◆ What the task requires
Retype the records exactly, including every line.

Dataset records
Segment Open

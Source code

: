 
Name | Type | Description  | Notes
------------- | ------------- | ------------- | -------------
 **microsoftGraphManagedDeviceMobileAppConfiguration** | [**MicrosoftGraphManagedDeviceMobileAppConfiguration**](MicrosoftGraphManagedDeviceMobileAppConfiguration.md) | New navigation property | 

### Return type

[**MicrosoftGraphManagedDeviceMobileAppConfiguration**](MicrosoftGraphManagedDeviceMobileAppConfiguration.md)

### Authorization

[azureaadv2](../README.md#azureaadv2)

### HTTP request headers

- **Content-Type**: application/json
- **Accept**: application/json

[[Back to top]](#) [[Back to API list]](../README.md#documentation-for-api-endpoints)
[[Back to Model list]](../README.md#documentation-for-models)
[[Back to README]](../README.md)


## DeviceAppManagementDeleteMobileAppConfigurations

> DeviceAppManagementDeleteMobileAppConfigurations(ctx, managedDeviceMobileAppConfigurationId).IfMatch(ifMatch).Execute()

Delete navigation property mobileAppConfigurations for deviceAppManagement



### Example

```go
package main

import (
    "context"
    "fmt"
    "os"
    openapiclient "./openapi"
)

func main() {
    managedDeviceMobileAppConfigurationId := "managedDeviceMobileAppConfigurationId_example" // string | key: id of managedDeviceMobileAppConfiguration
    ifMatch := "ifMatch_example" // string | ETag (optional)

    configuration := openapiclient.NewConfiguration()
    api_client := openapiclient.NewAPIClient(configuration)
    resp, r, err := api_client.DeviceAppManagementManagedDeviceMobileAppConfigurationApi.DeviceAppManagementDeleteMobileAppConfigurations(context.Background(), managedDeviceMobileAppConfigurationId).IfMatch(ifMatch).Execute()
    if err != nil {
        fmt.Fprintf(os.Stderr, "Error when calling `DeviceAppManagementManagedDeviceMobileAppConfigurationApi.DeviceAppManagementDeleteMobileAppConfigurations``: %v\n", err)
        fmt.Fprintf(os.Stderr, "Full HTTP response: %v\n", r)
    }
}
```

Segment Closed

◆ Exercise result
Source code

: 
Name | Type | Description  | Notes
------------- | ------------- | ------------- | -------------
 **microsoftGraphManagedDeviceMobileAppConfiguration** | [**MicrosoftGraphManagedDeviceMobileAppConfiguration**](MicrosoftGraphManagedDeviceMobileAppConfiguration.md) | New navigation property | 

### Return type

[**MicrosoftGraphManagedDeviceMobileAppConfiguration**](MicrosoftGraphManagedDeviceMobileAppConfiguration.md)

### Authorization

[azureaadv2](../README.md#azureaadv2)

### HTTP request headers

- **Content-Type**: application/json
- **Accept**: application/json

[[Back to top]](#) [[Back to API list]](../README.md#documentation-for-api-endpoints)
[[Back to Model list]](../README.md#documentation-for-models)
[[Back to README]](../README.md)


## DeviceAppManagementDeleteMobileAppConfigurations

> DeviceAppManagementDeleteMobileAppConfigurations(ctx, managedDeviceMobileAppConfigurationId).IfMatch(ifMatch).Execute()

Delete navigation property mobileAppConfigurations for deviceAppManagement



### Example

```go
package main

import (
    "context"
    "fmt"
    "os"
    openapiclient "./openapi"
)

func main() {
    managedDeviceMobileAppConfigurationId := "managedDeviceMobileAppConfigurationId_example" // string | key: id of managedDeviceMobileAppConfiguration
    ifMatch := "ifMatch_example" // string | ETag (optional)

    configuration := openapiclient.NewConfiguration()
    api_client := openapiclient.NewAPIClient(configuration)
    resp, r, err := api_client.DeviceAppManagementManagedDeviceMobileAppConfigurationApi.DeviceAppManagementDeleteMobileAppConfigurations(context.Background(), managedDeviceMobileAppConfigurationId).IfMatch(ifMatch).Execute()
    if err != nil {
        fmt.Fprintf(os.Stderr, "Error when calling `DeviceAppManagementManagedDeviceMobileAppConfigurationApi.DeviceAppManagementDeleteMobileAppConfigurations``: %v\n", err)
        fmt.Fprintf(os.Stderr, "Full HTTP response: %v\n", r)
    }
}
```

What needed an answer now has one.